The Do’s and Don’ts When Your Child Has OCD

Updated: Jul 15, 2022

Obsessive-Compulsive Disorder (OCD) with onset in childhood is a complicated mental health disorder that can be difficult to understand, even for the child’s parent. It’s enough of a struggle for an adult to make sense of their OCD, let alone for a child. We now know that around 1/200 children suffer from OCD.

If your child struggles with OCD, here are a few ideas you should keep in mind.
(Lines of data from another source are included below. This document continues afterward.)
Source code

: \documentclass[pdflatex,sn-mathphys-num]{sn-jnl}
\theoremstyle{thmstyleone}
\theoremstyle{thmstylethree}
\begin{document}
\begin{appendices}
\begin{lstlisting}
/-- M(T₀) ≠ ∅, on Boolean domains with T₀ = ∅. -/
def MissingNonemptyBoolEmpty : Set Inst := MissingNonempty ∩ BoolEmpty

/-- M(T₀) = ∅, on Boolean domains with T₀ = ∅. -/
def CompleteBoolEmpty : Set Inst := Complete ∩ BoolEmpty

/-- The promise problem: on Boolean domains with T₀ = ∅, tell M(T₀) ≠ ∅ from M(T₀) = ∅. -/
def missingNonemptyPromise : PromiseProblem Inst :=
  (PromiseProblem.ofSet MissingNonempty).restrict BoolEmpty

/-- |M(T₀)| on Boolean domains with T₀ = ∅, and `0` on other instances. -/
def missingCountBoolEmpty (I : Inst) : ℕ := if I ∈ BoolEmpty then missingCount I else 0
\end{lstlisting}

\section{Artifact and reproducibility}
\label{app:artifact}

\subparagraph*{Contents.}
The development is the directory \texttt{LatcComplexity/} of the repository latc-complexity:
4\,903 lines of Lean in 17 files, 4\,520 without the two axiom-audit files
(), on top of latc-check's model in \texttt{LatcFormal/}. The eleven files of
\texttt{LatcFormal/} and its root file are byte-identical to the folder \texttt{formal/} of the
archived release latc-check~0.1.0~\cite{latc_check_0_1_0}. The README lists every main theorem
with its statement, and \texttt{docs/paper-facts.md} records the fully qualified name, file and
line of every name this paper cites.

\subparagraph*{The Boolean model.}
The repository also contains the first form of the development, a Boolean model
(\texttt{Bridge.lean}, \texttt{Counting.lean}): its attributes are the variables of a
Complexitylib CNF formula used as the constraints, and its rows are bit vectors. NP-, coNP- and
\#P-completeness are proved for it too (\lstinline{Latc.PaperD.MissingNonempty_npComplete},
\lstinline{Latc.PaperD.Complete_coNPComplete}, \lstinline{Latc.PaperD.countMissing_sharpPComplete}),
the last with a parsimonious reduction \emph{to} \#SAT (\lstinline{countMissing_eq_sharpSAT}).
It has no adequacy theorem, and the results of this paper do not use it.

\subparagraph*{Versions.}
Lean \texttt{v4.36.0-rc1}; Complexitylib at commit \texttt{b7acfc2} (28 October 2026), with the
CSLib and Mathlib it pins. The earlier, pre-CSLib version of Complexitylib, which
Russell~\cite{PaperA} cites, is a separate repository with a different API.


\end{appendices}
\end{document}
Educate Your Child About OCD

For many children, not understanding their OCD can make them feel ashamed, embarrassed or just plain confused about what is going on in their minds and behaviors. Fortunately, OCD can be explained in a way that makes sense to your child, according to their age and other abilities. Parents often are concerned about giving their child “a label,” worrying this might damage their self-esteem.

However, this concern needs to be balanced against the potential downsides of not providing the child with information they need to make progress. A knowledgeable professional can help parents navigate their own feelings about educating their child about OCD and help them arrive at a decision and plan. For many children, it will actually be a relief to know that their symptoms and worries have a name, and can be treated effectively.

Accommodating Symptoms is Unhelpful

Since they are only doing what comes naturally, many parents are surprised to find out that providing reassurances and participating in their child’s rituals is a problem. It’s a problem because despite the good intentions, accommodating a child’s OCD usually provides only temporary relief followed by an uptick in symptoms. That’s because the relief of distress and fear avoidance provided by such accommodations is a negative reinforcer. Of course, this can seem frustrating and paradoxical to many parents.

At the same time parents are advised not to abruptly stop accommodating their child’s symptoms. This is best done in a gradual way, preferably after educating the child, for example, about how OCD “plays tricks” on both them and even their parents.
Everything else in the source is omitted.